Li Xiaoxiao, Zhou Yuan, Dvornek Nicha C, Gu Yufeng, Ventola Pamela, Duncan James S
Biomedical Engineering, Yale University, New Haven, CT, USA.
Radiology & Biomedical Imaging, Yale School of Medicine, New Haven, CT, USA.
Med Image Comput Comput Assist Interv. 2020;12261:792-801. doi: 10.1007/978-3-030-59710-8_77. Epub 2020 Sep 29.
Complex deep learning models have shown their impressive power in analyzing high-dimensional medical image data. To increase the trust of applying deep learning models in medical field, it is essential to understand why a particular prediction was reached. Data feature importance estimation is an important approach to understand both the model and the underlying properties of data. Shapley value explanation (SHAP) is a technique to fairly evaluate input feature importance of a given model. However, the existing SHAP-based explanation works have limitations such as 1) computational complexity, which hinders their applications on high-dimensional medical image data; 2) being sensitive to noise, which can lead to serious errors. Therefore, we propose an uncertainty estimation method for the feature importance results calculated by SHAP. Then we theoretically justify the methods under a Shapley value framework. Finally we evaluate our methods on MNIST and a public neuroimaging dataset. We show the potential of our method to discover disease related biomarkers from neuroimaging data.
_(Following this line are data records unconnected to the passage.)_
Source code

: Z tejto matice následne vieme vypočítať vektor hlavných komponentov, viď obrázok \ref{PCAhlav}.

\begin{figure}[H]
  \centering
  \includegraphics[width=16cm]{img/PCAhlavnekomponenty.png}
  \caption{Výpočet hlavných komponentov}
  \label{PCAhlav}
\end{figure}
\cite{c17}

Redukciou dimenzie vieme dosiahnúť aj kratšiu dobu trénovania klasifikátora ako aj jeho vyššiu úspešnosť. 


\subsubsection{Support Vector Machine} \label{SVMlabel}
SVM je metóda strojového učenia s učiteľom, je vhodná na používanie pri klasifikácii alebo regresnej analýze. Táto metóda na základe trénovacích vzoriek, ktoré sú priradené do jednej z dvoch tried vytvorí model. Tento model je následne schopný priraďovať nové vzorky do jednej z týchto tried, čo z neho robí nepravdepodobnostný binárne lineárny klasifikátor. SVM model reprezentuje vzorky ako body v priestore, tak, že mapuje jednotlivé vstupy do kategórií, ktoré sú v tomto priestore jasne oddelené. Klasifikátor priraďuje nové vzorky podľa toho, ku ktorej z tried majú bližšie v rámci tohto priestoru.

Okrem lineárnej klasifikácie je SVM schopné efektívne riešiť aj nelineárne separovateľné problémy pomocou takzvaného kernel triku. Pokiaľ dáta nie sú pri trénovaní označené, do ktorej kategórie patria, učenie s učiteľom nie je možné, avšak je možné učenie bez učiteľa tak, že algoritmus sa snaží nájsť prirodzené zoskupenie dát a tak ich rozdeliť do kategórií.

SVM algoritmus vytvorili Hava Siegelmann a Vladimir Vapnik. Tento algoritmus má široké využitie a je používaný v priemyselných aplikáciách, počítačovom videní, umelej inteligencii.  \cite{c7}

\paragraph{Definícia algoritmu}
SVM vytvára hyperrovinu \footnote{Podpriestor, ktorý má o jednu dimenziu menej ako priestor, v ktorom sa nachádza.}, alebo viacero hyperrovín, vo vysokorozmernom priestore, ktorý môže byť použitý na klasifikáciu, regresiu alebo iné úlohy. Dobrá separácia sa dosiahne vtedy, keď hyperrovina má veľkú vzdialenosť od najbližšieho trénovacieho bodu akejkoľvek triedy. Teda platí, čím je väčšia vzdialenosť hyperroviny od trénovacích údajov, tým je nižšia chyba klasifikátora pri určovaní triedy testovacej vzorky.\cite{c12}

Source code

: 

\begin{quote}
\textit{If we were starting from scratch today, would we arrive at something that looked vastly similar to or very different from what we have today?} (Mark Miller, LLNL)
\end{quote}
复杂的深度学习模型在分析高维医学图像数据方面展现出了令人印象深刻的能力。为了提高深度学习模型在医学领域应用的可信度,理解特定预测结果的达成原因至关重要。数据特征重要性估计是理解模型和数据潜在属性的重要方法。夏普利值解释(SHAP)是一种公平评估给定模型输入特征重要性的技术。然而,现有的基于SHAP的解释工作存在局限性,例如:1)计算复杂度,这阻碍了它们在高维医学图像数据上的应用;2)对噪声敏感,这可能导致严重错误。因此,我们针对SHAP计算的特征重要性结果提出了一种不确定性估计方法。然后我们在夏普利值框架下从理论上证明了这些方法的合理性。最后,我们在MNIST和一个公共神经影像数据集上评估了我们的方法。我们展示了我们的方法从神经影像数据中发现疾病相关生物标志物的潜力。